Mohon tunggu...
Khusnul Zaini
Khusnul Zaini Mohon Tunggu... Pengacara - Libero Zona Mista

Menulis Semata Mencerahkan dan Melawan ....!!!

Selanjutnya

Tutup

Sosbud Pilihan

Di Balik Kesan Lucu Pelawak "Sang Agitator Politik Kesadaran"

6 Oktober 2021   23:17 Diperbarui: 7 Oktober 2021   10:50 821
+
Laporkan Konten
Laporkan Akun
Kompasiana adalah platform blog. Konten ini menjadi tanggung jawab bloger dan tidak mewakili pandangan redaksi Kompas.
Lihat foto
Sosbud. Sumber ilustrasi: KOMPAS.com/Pesona Indonesia

Tertawa terpingkal-pingkal ketika melihat gestur maupun narasi yang terucap dari para pelawak. Padahal, dibalik ucapan lucu terbersit pesan moral cukup dalam makna kata/kalimat yang disampaikan. Bahkan tidak jarang memasukkan unsur kritik lewat sindiran jenaka.

Dialektika sarat pesan moral, sosial, politik dan budaya memakai bahasa pertemanan gaya PUNAKAWAN, telah menempatkan peran SEMAR sebagai sosok orang tua bijak sekaligus penengah perdebatan kritis antara PETRUK, GARENG, BAGONG yang tak berujung arah.

Pewayangan gaya Jawa Tengah menampilkan empat orang panakawan golongan kesatria, yaitu Semar dengan ketiga anaknya, yaitu Gareng, Petruk, dan Bagong ini, sejatinya tidak sebatas lawakan biasa, tetapi mengandung muatan politik dan pesan moral tertentu.

"Benarkah seorang pelawak hanya sekedar melucu untuk ditertawakan tanpa ada muatan politik tersembunyi dibalik lawakan yang disampaikan? Benarkah pelawak hanya seorang komedian dengan orientasi material dan popularitas semata?"

Jurgen Habermas, seorang filsuf dan sosiolog dari Jerman, adalah generasi kedua dari Mazhab Frankfurt sekaligus penerus dari Teori Kritis yang ditawarkan para pendahulunya Max Horkheimer, Theodor Adorno, dan Herbert Marcuse.

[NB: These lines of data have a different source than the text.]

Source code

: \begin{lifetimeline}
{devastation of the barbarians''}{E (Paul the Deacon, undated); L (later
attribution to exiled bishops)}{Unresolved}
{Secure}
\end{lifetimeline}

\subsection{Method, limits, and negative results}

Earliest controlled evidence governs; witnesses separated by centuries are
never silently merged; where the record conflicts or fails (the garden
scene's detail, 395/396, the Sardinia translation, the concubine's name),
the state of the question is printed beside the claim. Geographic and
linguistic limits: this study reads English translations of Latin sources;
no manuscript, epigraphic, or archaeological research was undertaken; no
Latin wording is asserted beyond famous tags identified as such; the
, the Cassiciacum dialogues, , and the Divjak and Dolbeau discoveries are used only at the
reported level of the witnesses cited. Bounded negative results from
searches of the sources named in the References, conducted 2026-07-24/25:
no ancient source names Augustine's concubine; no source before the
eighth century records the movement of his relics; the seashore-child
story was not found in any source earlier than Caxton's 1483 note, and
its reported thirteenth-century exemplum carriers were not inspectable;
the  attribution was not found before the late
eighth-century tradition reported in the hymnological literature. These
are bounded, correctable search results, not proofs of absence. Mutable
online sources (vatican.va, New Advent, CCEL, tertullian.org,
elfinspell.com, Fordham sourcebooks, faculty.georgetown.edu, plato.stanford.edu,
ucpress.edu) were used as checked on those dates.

Dia berpendirian, kritik hanya dapat maju dengan rasio komunikatif yang dimengerti sebagai praksis komunikatif atau tindakan komunikatif. Masyarakat komunikatif bukanlah masyarakat yang melakukan kritik melalui revolusi atau kekersan, tetapi melalui argumentasi.

Satu dari dua argumentasi yang dikembangkan Habermas, yaitu diskursus/perbincangan (yang kedua adalah kritik), setidaknya relevan dengan tema bahasan artikel opini ini. Melalui perbincangan, memungkinkan kemacetan komunikasi politik bisa di urai.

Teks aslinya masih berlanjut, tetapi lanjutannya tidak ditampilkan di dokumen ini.